4. It invested $17 billion of capital in the first quarter. Investments included Origin Energy (OGFGY), European data center owner Data4, and intermodal container owner Triton International (TRTN). 

5. Lastly, related to its credit push, it increased ownership of Oaktree Capital Management to 68% from 64%. Acquired in September 2019, Oaktree is run by legendary investor Howard Marks and specializes in distressed credit. 

It’s Expanding Its Private Credit Business

Brookfield CEO Bruce Flatt and the rest of its management team have always been good at finding ways to build its fee-bearing assets. So it goes where others won’t. Right now, that’s the credit market. 

“Our credit business is among the largest globally, with approximately $140 billion of fee-bearing capital across a diverse set of strategies. We offer private credit funds across all our verticals of real estate, infrastructure, renewable power, private equity, and corporate lending,” Flatt stated in its Q1 2023 shareholder letter. 
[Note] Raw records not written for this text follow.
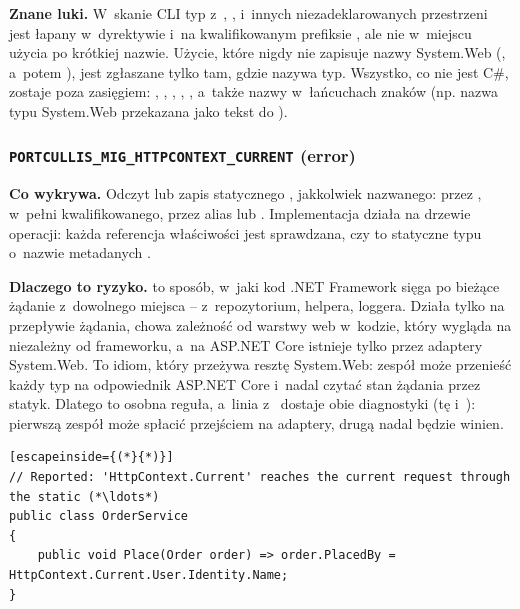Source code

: \textbf{Znane luki.} W~skanie CLI typ z~, ,
 i~innych niezadeklarowanych przestrzeni jest łapany w~dyrektywie
 i~na kwalifikowanym prefiksie , ale nie w~miejscu
użycia po krótkiej nazwie. Użycie, które nigdy nie zapisuje nazwy System.Web
(, a~potem ), jest
zgłaszane tylko tam, gdzie  nazywa typ. Wszystko, co nie jest C\#, zostaje poza zasięgiem:
, , , ,
, a~także nazwy w~łańcuchach znaków (np. nazwa typu System.Web
przekazana jako tekst do ).

\subsubsection{\texttt{PORTCULLIS\_MIG\_HTTPCONTEXT\_CURRENT} (error)}

\textbf{Co wykrywa.} Odczyt lub zapis statycznego ,
jakkolwiek nazwanego: przez , w~pełni kwalifikowanego, przez
alias lub . Implementacja działa na drzewie operacji: każda
referencja właściwości jest sprawdzana, czy to statyczne  typu o~nazwie
metadanych .

\textbf{Dlaczego to ryzyko.}  to sposób, w~jaki kod
.NET Framework sięga po bieżące żądanie z~dowolnego miejsca -- z~repozytorium, helpera,
loggera. Działa tylko na przepływie żądania, chowa zależność od warstwy web w~kodzie, który
wygląda na niezależny od frameworku, a~na ASP.NET Core istnieje tylko przez adaptery
System.Web. To idiom, który przeżywa resztę System.Web: zespół może przenieść każdy typ na
odpowiednik ASP.NET Core i~nadal czytać stan żądania przez statyk. Dlatego to osobna reguła,
a~linia z~ dostaje obie diagnostyki (tę i~):
pierwszą zespół może spłacić przejściem na adaptery, drugą nadal będzie winien.

\begin{lstlisting}[escapeinside={(*}{*)}]
// Reported: 'HttpContext.Current' reaches the current request through the static (*\ldots*)
public class OrderService
{
    public void Place(Order order) => order.PlacedBy = HttpContext.Current.User.Identity.Name;
}
\end{lstlisting}

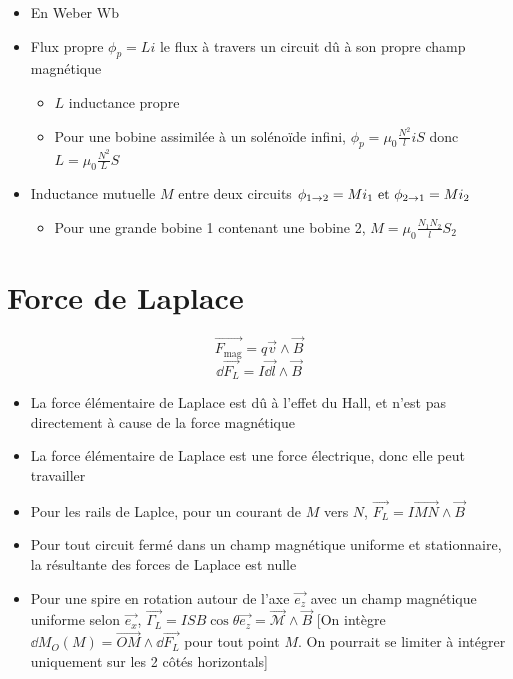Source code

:\documentclass[openany]{book}
\begin{document}
\begin{itemize}
    \item En Weber $\text{Wb}$
    \item Flux propre $\phi_p = Li$ le flux à travers un circuit dû à son propre champ magnétique
    \begin{itemize}
        \item $L$ inductance propre
        \item Pour une bobine assimilée à un solénoïde infini, $\phi_p = \mu_0 \frac{N^2}{l} i S$ donc $L = \mu_0 \frac{N^2}{L}S$
    \end{itemize}
    \item Inductance mutuelle $M$ entre deux circuits $\phi_{1 \rightarrow 2} = M i_1 \text{ et } \phi_{2 \rightarrow 1} = M i_2$ 
    \begin{itemize}
        \item Pour une grande bobine 1 contenant une bobine 2, $M = \mu_0 \frac{N_1 N_2}{l} S_2$
    \end{itemize}
\end{itemize}

\section{Force de Laplace}
\[ \overrightarrow{F_{\text{mag}}} = q \vec{v} \wedge \vec{B}  \]
\[ \dd \overrightarrow{F_{L}} = I \vec{\dd l} \wedge \vec{B} \]

\begin{itemize}
    \item La force élémentaire de Laplace est dû à l'effet du Hall, et n'est pas directement à cause de la force magnétique
    \item La force élémentaire de Laplace est une force électrique, donc elle peut travailler
    \item Pour les rails de Laplce, pour un courant de $M$ vers $N$, $\vec{F_L} = I \overrightarrow{MN} \wedge \vec{B}$
    \item Pour tout circuit fermé dans un champ magnétique uniforme et stationnaire, la résultante des forces de Laplace est nulle
    \item Pour une spire en rotation autour de l'axe $\vec{e_z}$ avec un champ magnétique uniforme selon $\vec{e_x}$, $\vec{\Gamma_L} = ISB \cos \theta \vec{e_z} = \vec{\mathcal{M}} \wedge \vec{B}$ [On intègre $\dd M_O(M) = \overrightarrow{OM} \wedge \dd \vec{F_L}$ pour tout point $M$. On pourrait se limiter à intégrer uniquement sur les 2 côtés horizontals]
\end{itemize}
\end{document}
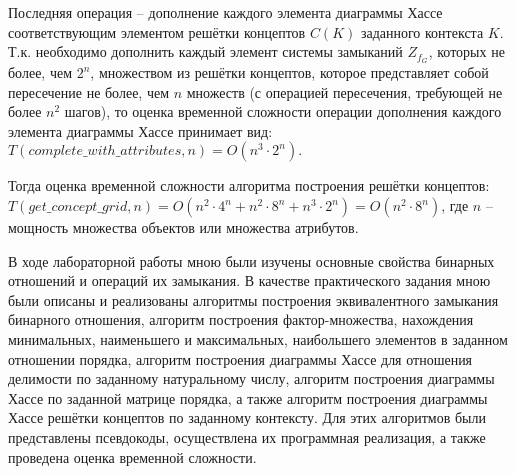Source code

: \documentclass[spec, och, otchet, hidelinks]{SCWorks}
\begin{document}
\par Последняя операция -- дополнение каждого элемента диаграммы Хассе
соответствующим элементом решётки концептов $C(K)$ заданного контекста $K$. Т.к.
необходимо дополнить каждый элемент системы замыканий $Z_{f_G}$, которых не
более, чем $2^n$, множеством из решётки концептов, которое представляет собой
пересечение не более, чем $n$ множеств (с операцией пересечения, требующей не
более $n^2$ шагов), то оценка временной сложности операции дополнения каждого
элемента диаграммы Хассе принимает вид: $T(complete\_with\_attributes, n) = O(n^3
\cdot 2^n).$

\par Тогда оценка временной сложности алгоритма построения решётки концептов:
$T(get\_concept\_grid, n) = O(n^2 \cdot 4^n + n^2 \cdot 8^n + n^3 \cdot 2^n) =
O(n^2 \cdot 8^n)$, где $n$ -- мощность множества объектов или множества атрибутов.

\newpage

\conclusion

\par В ходе лабораторной работы мною были изучены основные свойства бинарных
отношений и операций их замыкания. В качестве практического задания мною были
описаны и реализованы алгоритмы построения эквивалентного замыкания бинарного
отношения, алгоритм построения фактор-множества, нахождения минимальных,
наименьшего и максимальных, наибольшего элементов в заданном отношении порядка,
алгоритм построения диаграммы Хассе для отношения делимости по заданному
натуральному числу, алгоритм построения диаграммы Хассе по заданной матрице
порядка, а также алгоритм построения диаграммы Хассе решётки концептов по заданному контексту.
Для этих алгоритмов были представлены псевдокоды, осуществлена их программная
реализация, а также проведена оценка временной сложности.
\end{document}
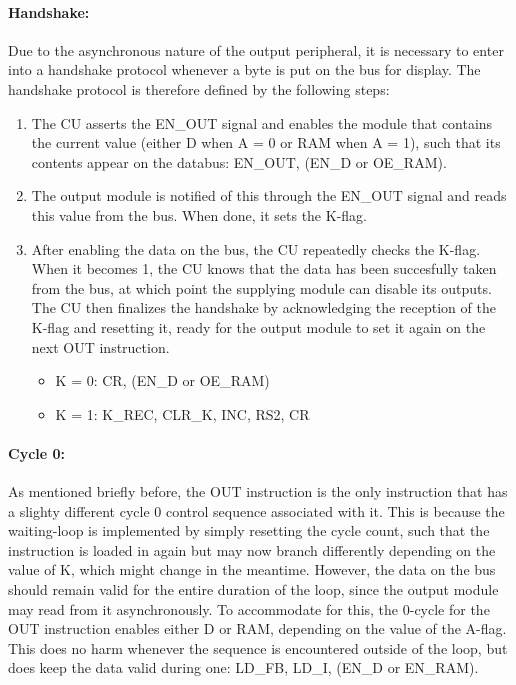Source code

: \paragraph{Handshake:} Due to the asynchronous nature of the output peripheral, it is necessary to enter into a handshake protocol whenever a byte is put on the bus for display. The handshake protocol is therefore defined by the following steps:
\begin{enumerate}
\item The CU asserts the EN\_OUT signal and enables the module that contains the current value (either D when A = 0 or RAM when A = 1), such that its contents appear on the databus: EN\_OUT, (EN\_D or OE\_RAM).
\item The output module is notified of this through the EN\_OUT signal and reads this value from the bus. When done, it sets the K-flag.
\item After enabling the data on the bus, the CU repeatedly checks the K-flag. When it becomes 1, the CU knows that the data has been succesfully taken from the bus, at which point the supplying module can disable its outputs. The CU then finalizes the handshake by acknowledging the reception of the K-flag and resetting it, ready for the output module to set it again on the next OUT instruction.
  \begin{itemize}
  \item K = 0: CR, (EN\_D or OE\_RAM)
  \item K = 1: K\_REC, CLR\_K, INC, RS2, CR   
  \end{itemize}
\end{enumerate}


\paragraph{Cycle 0:} As mentioned briefly before, the OUT instruction is the only instruction that has a slighty different cycle 0 control sequence associated with it. This is because the waiting-loop is implemented by simply resetting the cycle count, such that the instruction is loaded in again but may now branch differently depending on the value of K, which might change in the meantime. However, the data on the bus should remain valid for the entire duration of the loop, since the output module may read from it asynchronously. To accommodate for this, the 0-cycle for the OUT instruction enables either D or RAM, depending on the value of the A-flag. This does no harm whenever the sequence is encountered outside of the loop, but does keep the data valid during one: LD\_FB, LD\_I, (EN\_D or EN\_RAM).

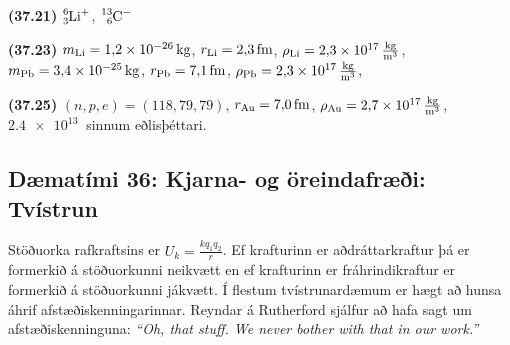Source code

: \ifdefined \wholebook \else\documentclass[oneside]{book}\usepackage{EdlBook}\graphicspath{{figures/}}
\begin{document}
\begin{tcolorbox}
\begin{enumerate*}[label = ]
  \item \textbf{(37.21)} $\ce{^{6}_{3}Li^{+}}$, $\ce{^{13}_{6}C^{-}}$
  \item \textbf{(37.23)} $m_{{\ce{Li}}} = \SI{1.2e-26}{kg}$, $r_{{\ce{Li}}} = \SI{2.3}{fm}$, $\rho_{{\ce{Li}}} = \SI{2.3e17}{\frac{kg}{m^3}}$, $m_{{\ce{Pb}}} = \SI{3.4e-25}{kg}$, $r_{{\ce{Pb}}} = \SI{7.1}{fm}$, $\rho_{{\ce{Pb}}} = \SI{2.3e17}{\frac{kg}{m^3}}$,
  \item \textbf{(37.25)} $(n,p,e) = (118,79,79)$, $r_{\ce{Au}} = \SI{7.0}{fm}$, $\rho_{\ce{Au}} = \SI{2.7e17}{\frac{kg}{m^3}}$, $\SI{2.4e13}{}$ sinnum eðlisþéttari.
\end{enumerate*}
\end{tcolorbox}

\newpage

\subsection*{Dæmatími 36: Kjarna- og öreindafræði: Tvístrun}

\begin{tcolorbox}
Stöðuorka rafkraftsins er $U_k = \frac{kq_1 q_2}{r}$. Ef krafturinn er aðdráttarkraftur þá er formerkið á stöðuorkunni neikvætt en ef krafturinn er fráhrindikraftur er formerkið á stöðuorkunni jákvætt. Í flestum tvístrunardæmum er hægt að hunsa áhrif afstæðiskenningarinnar. Reyndar á Rutherford sjálfur að hafa sagt um afstæðiskenninguna: \textit{``Oh, that stuff. We never bother with that in our work.''}
\end{tcolorbox}
\end{document}
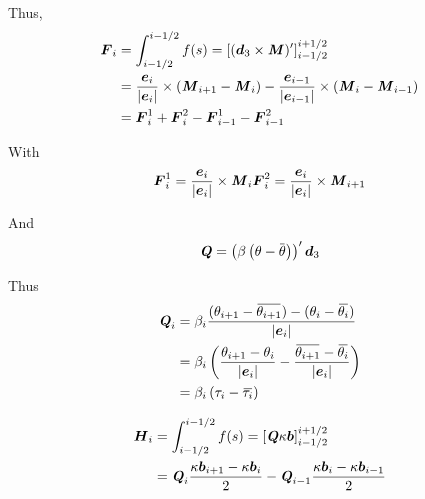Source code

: Thus,
\begin{equation}
	\begin{aligned}
	\boldsymbol{F}_i 
	&= \int_{i-1/2}^{i-1/2} f(s)  = \left[(\boldsymbol{d}_3 \times \boldsymbol{\mathit{M}})'\right]_{i-1/2}^{i+1/2} \\
	&= \frac{\boldsymbol{e}_i}{|\boldsymbol{e}_i|} \times (\boldsymbol{\mathit{M}}_{i+1} - \boldsymbol{\mathit{M}}_{i}) - 
		\frac{\boldsymbol{e}_{i-1}}{|\boldsymbol{e}_{i-1}|} \times (\boldsymbol{\mathit{M}}_{i} - \boldsymbol{\mathit{M}}_{i-1}) \\
	&= \boldsymbol{F}^1_{i} + \boldsymbol{F}^2_{i} - \boldsymbol{F}^1_{i-1} - \boldsymbol{F}^2_{i-1}
	\end{aligned}
\end{equation}

With
\begin{equation}
	\boldsymbol{F}^1_i = \frac{\boldsymbol{e}_i}{|\boldsymbol{e}_i|} \times \boldsymbol{\mathit{M}}_{i} \\
	\boldsymbol{F}^2_i = \frac{\boldsymbol{e}_i}{|\boldsymbol{e}_i|} \times \boldsymbol{\mathit{M}}_{i+1}
\end{equation}

And
\begin{equation}
	\mat{Q} = \left(\beta\left(\theta - \overbar{\theta}\right)\right)' \vect{d}_3
\end{equation}

Thus
\begin{equation}
	\begin{aligned}
	\mat{Q}_i &= \beta_i \frac{(\theta_{i+1} - \overbar{\theta_{i+1}})-(\theta_{i} - \overbar{\theta_{i}})}{|\vect{e}_i|}\\
	&= \beta_i \left(\frac{\theta_{i+1} - \theta_{i}}{|\vect{e}_i|}-\frac{\overbar{\theta_{i+1}} - \overbar{\theta_{i}}}{|\vect{e}_i|}\right) \\
	&= \beta_i \left(\tau_{i} - \overbar{\tau_{i}}\right) \\
	\end{aligned}
\end{equation}

\begin{equation}
	\begin{aligned}
	\boldsymbol{H}_i 
	&= \int_{i-1/2}^{i-1/2} f(s)  = \left[\boldsymbol{\mathit{Q}} \kappa\boldsymbol{b} \right]_{i-1/2}^{i+1/2} \\
	&= \boldsymbol{\mathit{Q}}_i \frac{ \kappa\boldsymbol{b}_{i+1} -  \kappa\boldsymbol{b}_i}{2}
	- \boldsymbol{\mathit{Q}}_{i-1} \frac{ \kappa\boldsymbol{b}_{i} -  \kappa\boldsymbol{b}_{i-1}}{2}
	\end{aligned}
\end{equation}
“With the significant market tailwinds for credit, we believe we are still in the early innings for many of these product offerings, with significant room for growth.”

Brookfield understands the current playing field. Higher interest rates make leveraged buyouts less attractive, not to mention riskier. Meanwhile, the banking troubles in the U.S. means the traditional venues for companies to turn to for financing are drying up. That’s especially true for private equity firms.

“One area of particular focus recently has been direct lending, an asset class that has expanded significantly and now represents a global market of approximately $1.5 trillion.”

“... The direct lending market has become increasingly attractive recently due to the limited availability of debt capital to finance private equity-sponsored transactions combined with the record-high levels of committed private equity capital raised for deals.”

It plans to originate senior secured loans for a minimum of $500 million per U.S. private equity-owned company. It represents a significant piece of Brookfield’s private credit strategy. In addition, it is currently raising capital for its Special Investments Credit Strategy and Consumer and SME Credit Funds, as well as for its Infrastructure Debt Fund and Real Estate Debt Fund. 

It’s going to be busy over the next five years. 

The Bottom Line

Besides dedicating much time in the shareholder letter to private credit investing, Flatt discussed the future of alternative asset management. He believes that the industry will experience significant consolidation in the future. 

As one of the world’s leading players in the alternative asset management industry, Flatt sees Brookfield taking a significant role in the industry's future evolution. While he didn’t come right out and say it would be looking to grow through acquisition, the writing is on the wall.

“Our $825 billion of total assets under management, our ability to raise $75 to $100 billion annually for investing, and our ability to offer compelling co-underwrite and co-invest opportunities at scale, makes us one of these major players,” Flatt wrote.

“We feel exceptionally privileged to be in this category and work hard every day for our clients and partners to ensure we stay there.”

I don’t think there’s any doubt it will remain a global leader in alternative asset management. 

For all you options junkies out there, I particularly like the idea of selling Oct. 20 $40 puts for income and selling Oct. 20 $30 puts for getting BAM at a reasonable price.   

Whether you bet on Brookfield Asset Management through BAM or BN is your call. But do make the call. Then, in five years, you will be happy you did.